── Given records ──

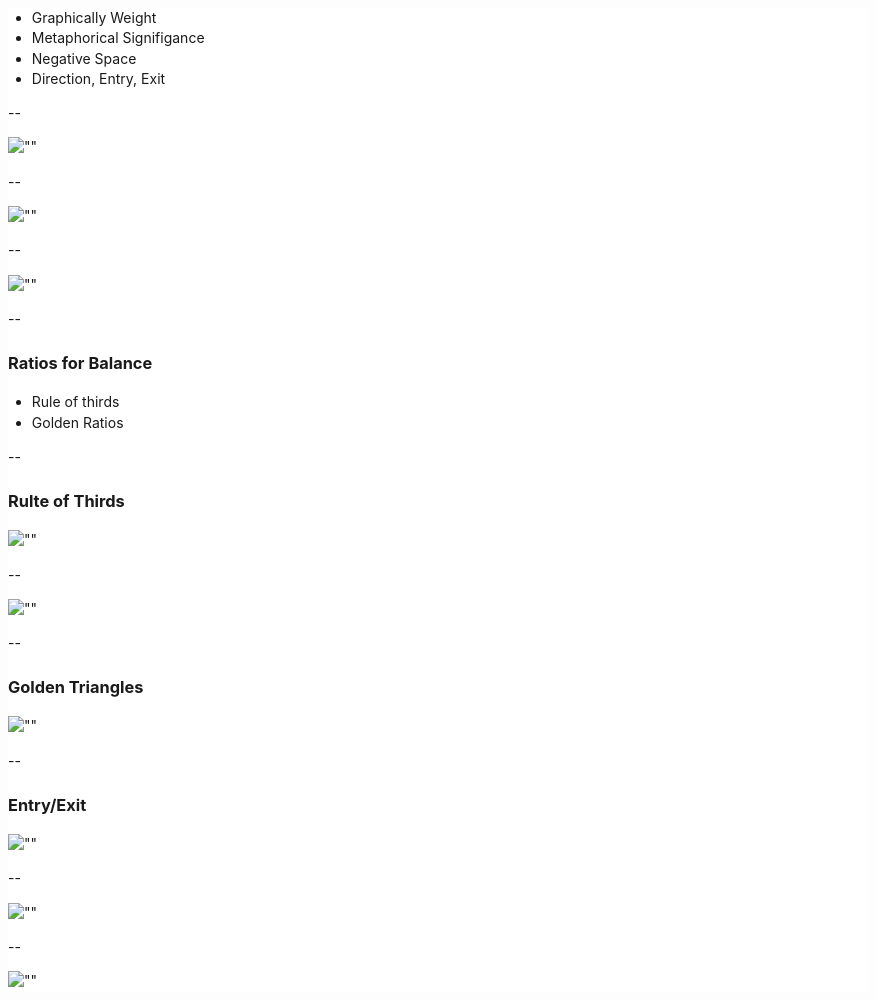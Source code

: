  - Graphically Weight
 - Metaphorical Signifigance
 - Negative Space
 - Direction, Entry, Exit

--

![""](images/mikko.png)

--

![""](images/jarvis-balance.png)

--

![""](images/ben-long.jpg)

--

### Ratios for Balance

- Rule of thirds
- Golden Ratios

--

### Rulte of Thirds

![""](images/rule-of-thirds-landscape.jpg)

--

![""](images/rule-of-thirds-still-life.jpg)

--

### Golden Triangles

![""](images/golden-triangles.jpg)

--

### Entry/Exit

![""](images/jarvis-entry-1.png)

--

![""](images/jarvis-entry-2.png)

--

![""](images/jarvis-entry-3.png)
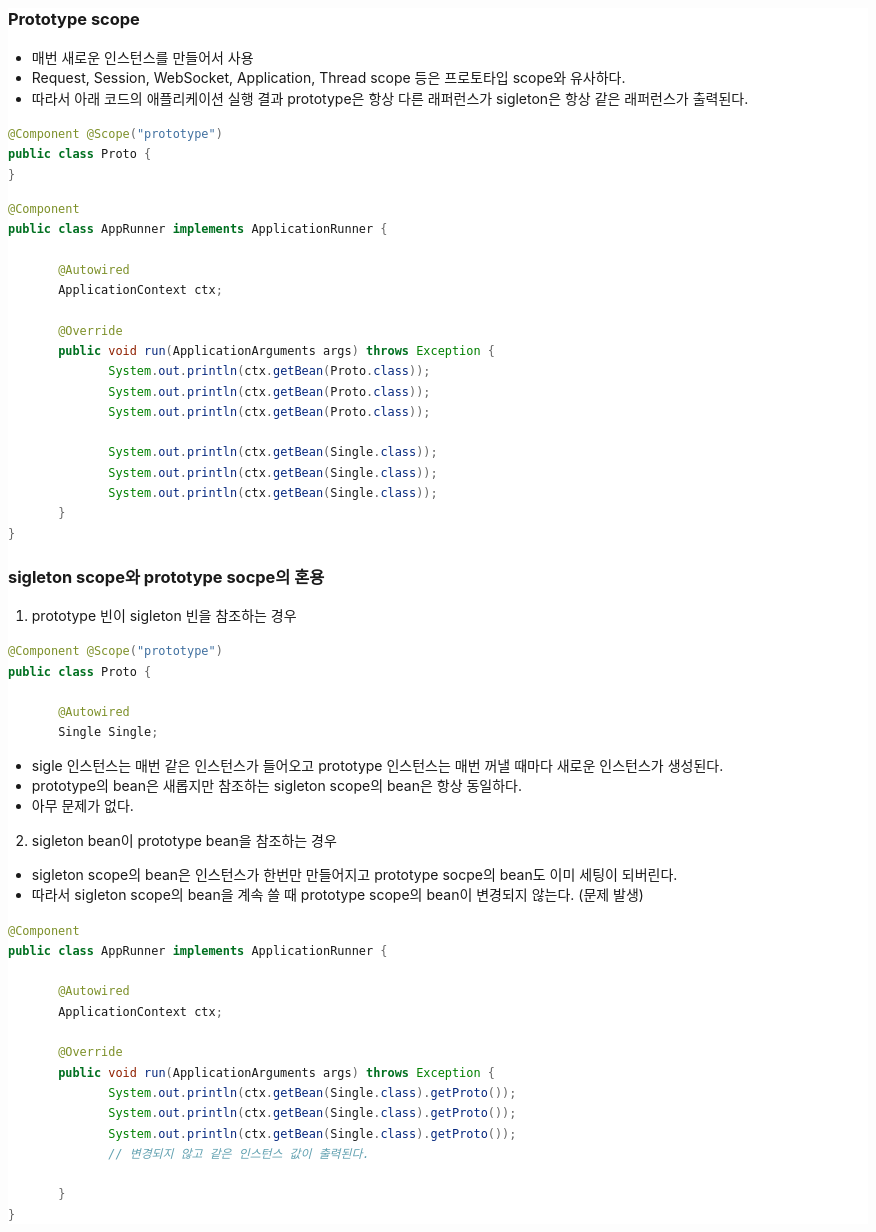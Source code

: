 ### Prototype scope

- 매번 새로운 인스턴스를 만들어서 사용
- Request, Session, WebSocket, Application, Thread scope 등은 프로토타입 scope와 유사하다.
- 따라서 아래 코드의 애플리케이션 실행 결과 prototype은 항상 다른 래퍼런스가 sigleton은 항상 같은 래퍼런스가 출력된다.

```java
@Component @Scope("prototype")
public class Proto {
}
```

```java
@Component
public class AppRunner implements ApplicationRunner {
       
       @Autowired
       ApplicationContext ctx;
       
       @Override
       public void run(ApplicationArguments args) throws Exception {
              System.out.println(ctx.getBean(Proto.class));
              System.out.println(ctx.getBean(Proto.class));
              System.out.println(ctx.getBean(Proto.class));
              
              System.out.println(ctx.getBean(Single.class));
              System.out.println(ctx.getBean(Single.class));
              System.out.println(ctx.getBean(Single.class));
       }
}
```

### sigleton scope와 prototype socpe의 혼용

1. prototype 빈이 sigleton 빈을 참조하는 경우

```java
@Component @Scope("prototype")
public class Proto {

       @Autowired
       Single Single;
```

- sigle 인스턴스는 매번 같은 인스턴스가 들어오고 prototype 인스턴스는 매번 꺼낼 때마다 새로운 인스턴스가 생성된다.
- prototype의 bean은 새롭지만 참조하는 sigleton scope의 bean은 항상 동일하다.
- 아무 문제가 없다.

2. sigleton bean이 prototype bean을 참조하는 경우
- sigleton scope의 bean은 인스턴스가 한번만 만들어지고 prototype socpe의 bean도 이미 세팅이 되버린다.
- 따라서 sigleton scope의 bean을 계속 쓸 때 prototype scope의 bean이 변경되지 않는다. (문제 발생)

```java
@Component
public class AppRunner implements ApplicationRunner {
       
       @Autowired
       ApplicationContext ctx;
       
       @Override
       public void run(ApplicationArguments args) throws Exception {
              System.out.println(ctx.getBean(Single.class).getProto());
              System.out.println(ctx.getBean(Single.class).getProto());
              System.out.println(ctx.getBean(Single.class).getProto());
              // 변경되지 않고 같은 인스턴스 값이 출력된다.

       }
}
```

───

## Required work
Among the records above, find each line containing the string "변경되지" and copy it.

## Solution for this exercise
- 따라서 sigleton scope의 bean을 계속 쓸 때 prototype scope의 bean이 변경되지 않는다. (문제 발생)
              // 변경되지 않고 같은 인스턴스 값이 출력된다.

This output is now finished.